• _What is needed_: Read through the data, and wherever a line holds the word "size", write that line out.

• _Data records_:
====================
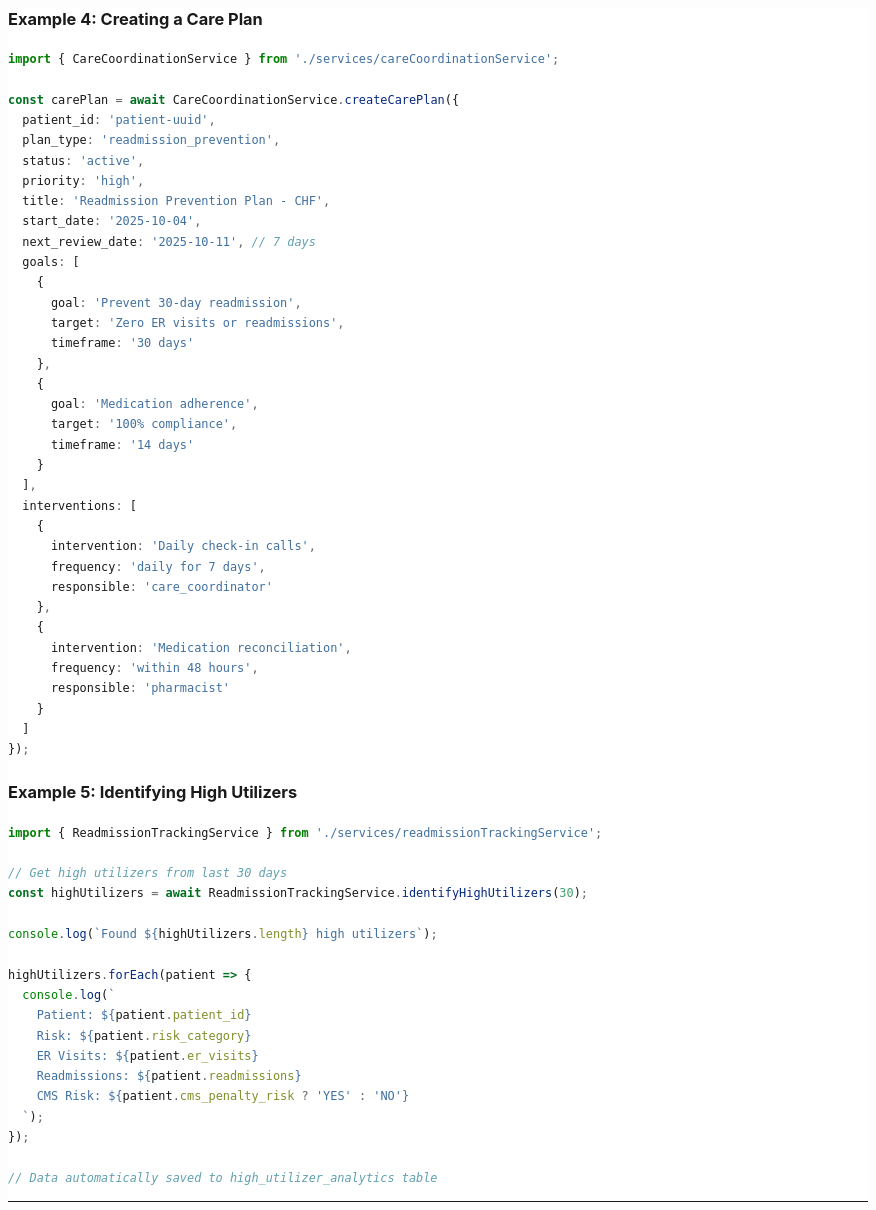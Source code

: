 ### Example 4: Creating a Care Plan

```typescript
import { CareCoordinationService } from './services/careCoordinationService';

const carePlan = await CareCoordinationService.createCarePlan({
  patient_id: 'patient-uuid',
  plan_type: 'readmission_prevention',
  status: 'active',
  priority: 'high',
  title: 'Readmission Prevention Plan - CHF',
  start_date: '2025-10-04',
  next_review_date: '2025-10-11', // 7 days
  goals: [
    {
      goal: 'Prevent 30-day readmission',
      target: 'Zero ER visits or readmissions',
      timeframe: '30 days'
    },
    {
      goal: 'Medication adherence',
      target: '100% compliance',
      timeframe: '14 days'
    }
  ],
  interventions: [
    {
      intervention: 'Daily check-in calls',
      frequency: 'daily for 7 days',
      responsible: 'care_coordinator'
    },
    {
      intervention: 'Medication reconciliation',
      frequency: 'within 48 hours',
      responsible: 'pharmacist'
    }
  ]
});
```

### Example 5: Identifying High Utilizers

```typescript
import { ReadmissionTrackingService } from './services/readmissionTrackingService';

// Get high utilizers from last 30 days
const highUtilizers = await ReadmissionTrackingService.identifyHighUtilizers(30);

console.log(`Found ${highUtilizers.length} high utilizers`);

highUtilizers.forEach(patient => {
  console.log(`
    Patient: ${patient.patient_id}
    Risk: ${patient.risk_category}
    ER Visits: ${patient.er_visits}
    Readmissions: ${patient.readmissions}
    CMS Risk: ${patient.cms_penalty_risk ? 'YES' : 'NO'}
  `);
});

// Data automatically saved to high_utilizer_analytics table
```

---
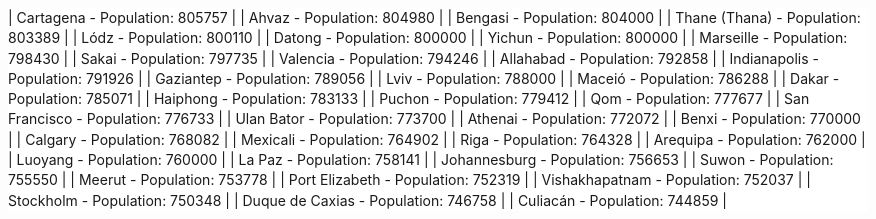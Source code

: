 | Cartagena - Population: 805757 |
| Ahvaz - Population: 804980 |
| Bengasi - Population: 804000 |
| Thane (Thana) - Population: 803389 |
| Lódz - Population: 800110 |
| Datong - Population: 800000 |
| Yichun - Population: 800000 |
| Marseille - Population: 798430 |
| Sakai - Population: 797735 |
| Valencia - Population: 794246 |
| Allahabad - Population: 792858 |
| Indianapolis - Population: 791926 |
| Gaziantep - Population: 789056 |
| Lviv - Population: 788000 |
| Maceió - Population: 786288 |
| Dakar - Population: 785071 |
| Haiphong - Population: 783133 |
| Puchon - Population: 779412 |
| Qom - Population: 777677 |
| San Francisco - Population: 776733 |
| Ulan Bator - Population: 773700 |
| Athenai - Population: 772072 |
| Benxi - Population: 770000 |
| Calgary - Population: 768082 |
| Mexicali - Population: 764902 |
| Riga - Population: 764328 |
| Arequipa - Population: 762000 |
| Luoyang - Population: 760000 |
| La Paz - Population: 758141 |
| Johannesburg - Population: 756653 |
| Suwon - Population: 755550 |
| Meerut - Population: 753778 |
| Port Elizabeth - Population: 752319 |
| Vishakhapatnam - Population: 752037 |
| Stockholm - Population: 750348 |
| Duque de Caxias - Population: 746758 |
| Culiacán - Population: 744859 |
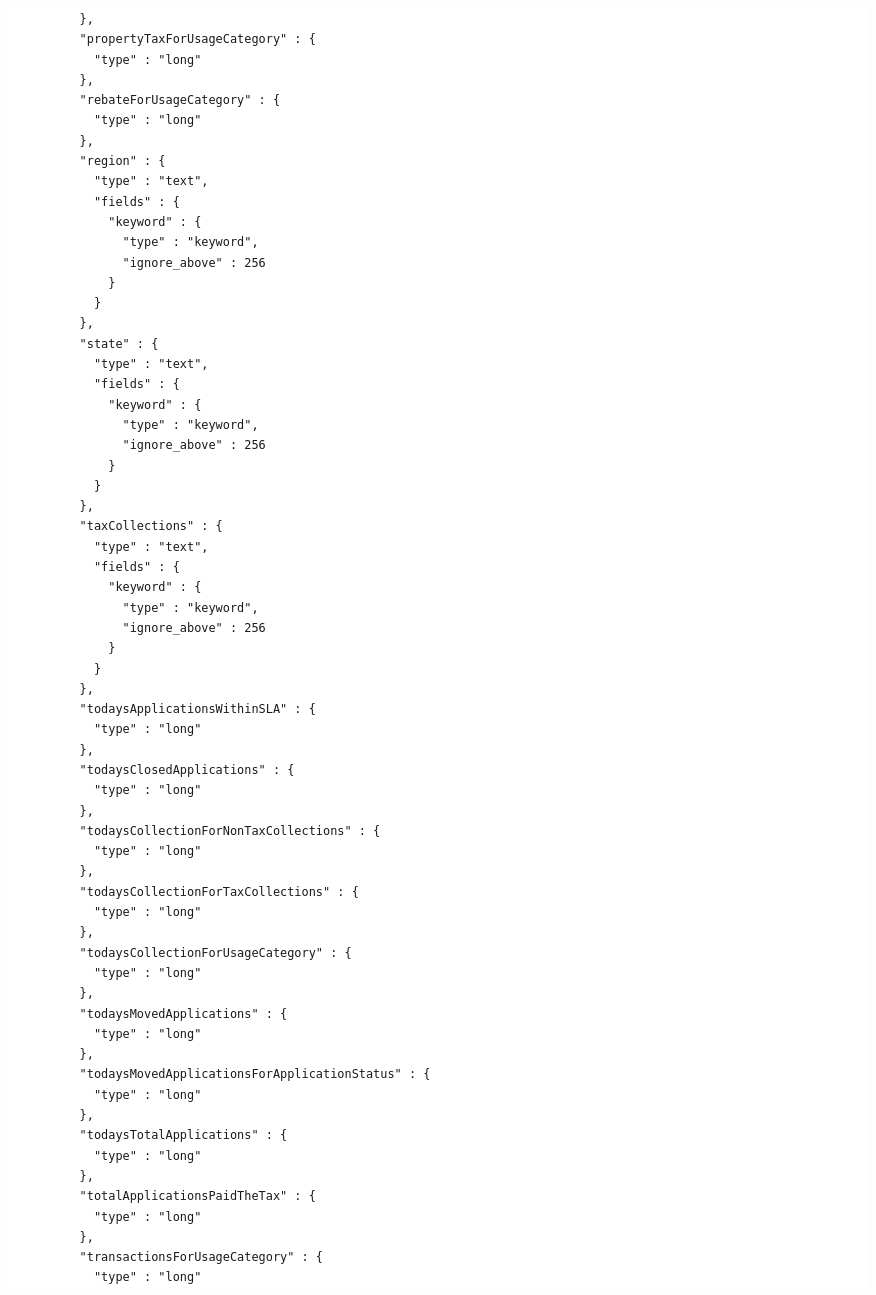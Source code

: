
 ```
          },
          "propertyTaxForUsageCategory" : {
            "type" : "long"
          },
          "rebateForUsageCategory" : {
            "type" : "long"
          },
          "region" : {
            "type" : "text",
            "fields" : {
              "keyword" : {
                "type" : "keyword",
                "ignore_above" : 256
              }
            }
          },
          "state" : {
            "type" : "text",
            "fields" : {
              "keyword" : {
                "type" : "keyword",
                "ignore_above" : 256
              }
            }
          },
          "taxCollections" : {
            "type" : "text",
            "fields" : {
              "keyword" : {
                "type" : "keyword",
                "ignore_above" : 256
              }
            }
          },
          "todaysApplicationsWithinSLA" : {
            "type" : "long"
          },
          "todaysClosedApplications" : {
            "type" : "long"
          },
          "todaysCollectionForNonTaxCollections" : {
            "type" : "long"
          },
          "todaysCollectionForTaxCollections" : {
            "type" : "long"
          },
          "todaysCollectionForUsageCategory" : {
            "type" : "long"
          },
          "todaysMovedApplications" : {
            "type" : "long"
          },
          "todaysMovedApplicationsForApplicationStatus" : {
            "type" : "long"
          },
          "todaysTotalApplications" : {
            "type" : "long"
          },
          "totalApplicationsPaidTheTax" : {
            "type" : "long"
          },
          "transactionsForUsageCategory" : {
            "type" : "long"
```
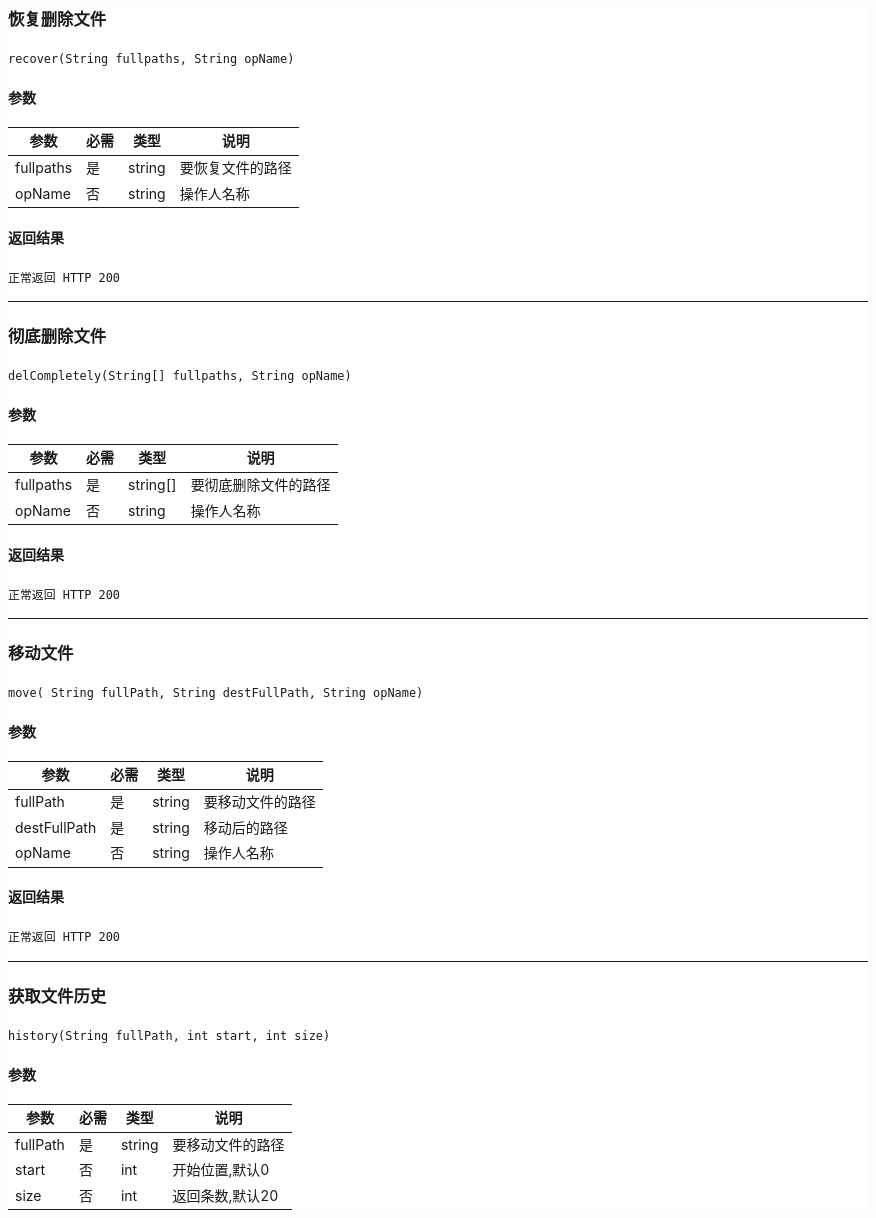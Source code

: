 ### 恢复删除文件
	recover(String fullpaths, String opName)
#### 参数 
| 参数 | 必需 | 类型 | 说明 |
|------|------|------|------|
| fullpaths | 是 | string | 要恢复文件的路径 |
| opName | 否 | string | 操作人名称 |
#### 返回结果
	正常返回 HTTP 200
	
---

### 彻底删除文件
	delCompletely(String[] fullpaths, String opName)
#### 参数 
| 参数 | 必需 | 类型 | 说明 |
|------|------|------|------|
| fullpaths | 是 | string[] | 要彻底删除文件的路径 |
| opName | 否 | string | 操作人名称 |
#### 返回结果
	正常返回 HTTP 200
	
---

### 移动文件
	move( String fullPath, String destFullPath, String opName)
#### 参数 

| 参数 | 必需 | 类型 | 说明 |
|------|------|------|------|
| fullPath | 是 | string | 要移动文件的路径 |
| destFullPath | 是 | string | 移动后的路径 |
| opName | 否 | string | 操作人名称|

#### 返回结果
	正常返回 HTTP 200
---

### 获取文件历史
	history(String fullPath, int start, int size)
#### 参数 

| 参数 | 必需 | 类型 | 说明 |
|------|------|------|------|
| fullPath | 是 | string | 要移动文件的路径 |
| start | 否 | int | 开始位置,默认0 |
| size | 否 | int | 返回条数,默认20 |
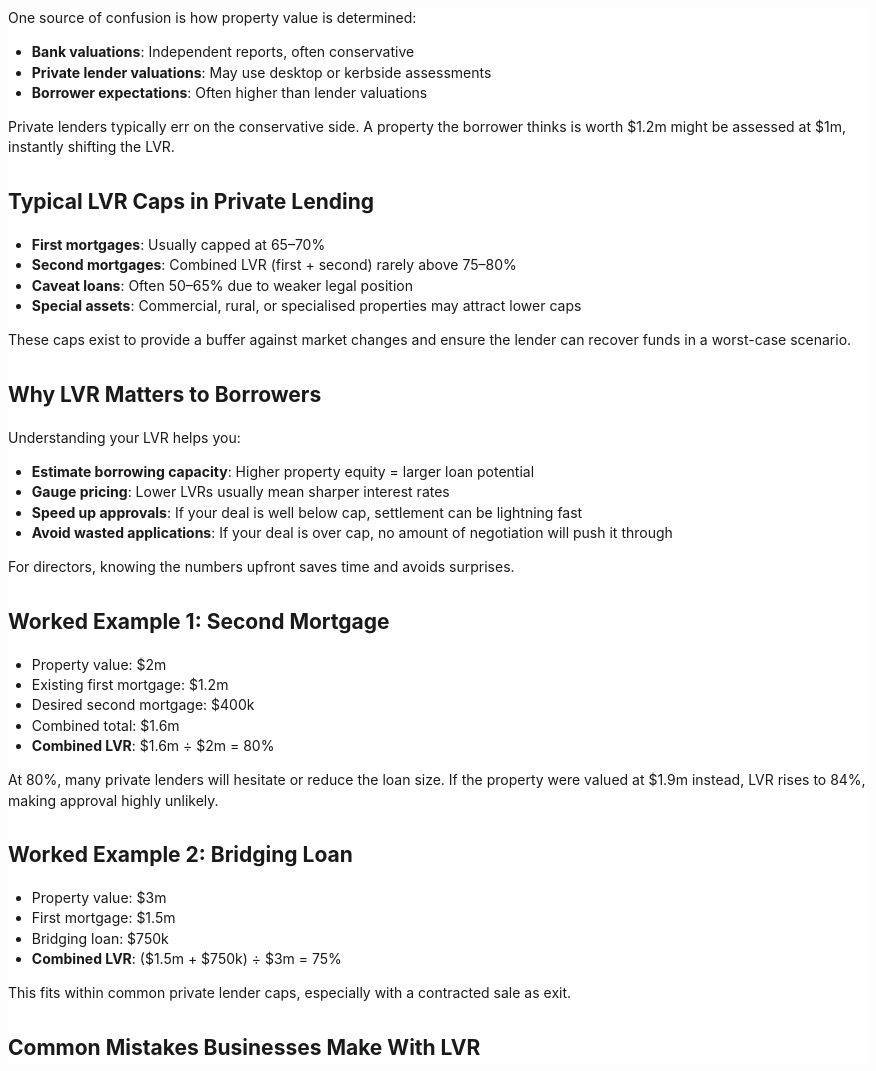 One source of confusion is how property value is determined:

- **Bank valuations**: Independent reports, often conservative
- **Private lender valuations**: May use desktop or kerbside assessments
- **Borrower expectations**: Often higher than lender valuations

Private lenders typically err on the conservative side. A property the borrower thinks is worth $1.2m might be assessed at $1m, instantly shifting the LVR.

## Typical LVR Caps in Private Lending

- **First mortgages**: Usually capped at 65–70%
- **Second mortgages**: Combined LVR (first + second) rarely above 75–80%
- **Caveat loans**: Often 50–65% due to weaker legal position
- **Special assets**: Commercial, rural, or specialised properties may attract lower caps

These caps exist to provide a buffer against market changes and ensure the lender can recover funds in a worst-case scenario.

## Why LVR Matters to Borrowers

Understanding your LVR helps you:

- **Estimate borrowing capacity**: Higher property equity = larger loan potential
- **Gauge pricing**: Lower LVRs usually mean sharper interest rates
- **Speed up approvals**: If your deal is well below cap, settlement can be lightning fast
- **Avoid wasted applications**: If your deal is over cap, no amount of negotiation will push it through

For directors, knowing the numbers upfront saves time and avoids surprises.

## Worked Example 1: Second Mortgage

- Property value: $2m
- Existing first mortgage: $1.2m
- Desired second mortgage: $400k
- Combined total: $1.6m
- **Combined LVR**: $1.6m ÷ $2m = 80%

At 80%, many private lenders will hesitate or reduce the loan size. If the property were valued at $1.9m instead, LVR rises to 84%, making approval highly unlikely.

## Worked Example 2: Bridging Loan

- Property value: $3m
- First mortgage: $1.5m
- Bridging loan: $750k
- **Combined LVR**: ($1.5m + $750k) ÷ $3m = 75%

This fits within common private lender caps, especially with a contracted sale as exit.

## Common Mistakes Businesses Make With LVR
====================
• _Finished task_:
	history(String fullPath, int start, int size)
| size | 否 | int | 返回条数,默认20 |
At 80%, many private lenders will hesitate or reduce the loan size. If the property were valued at $1.9m instead, LVR rises to 84%, making approval highly unlikely.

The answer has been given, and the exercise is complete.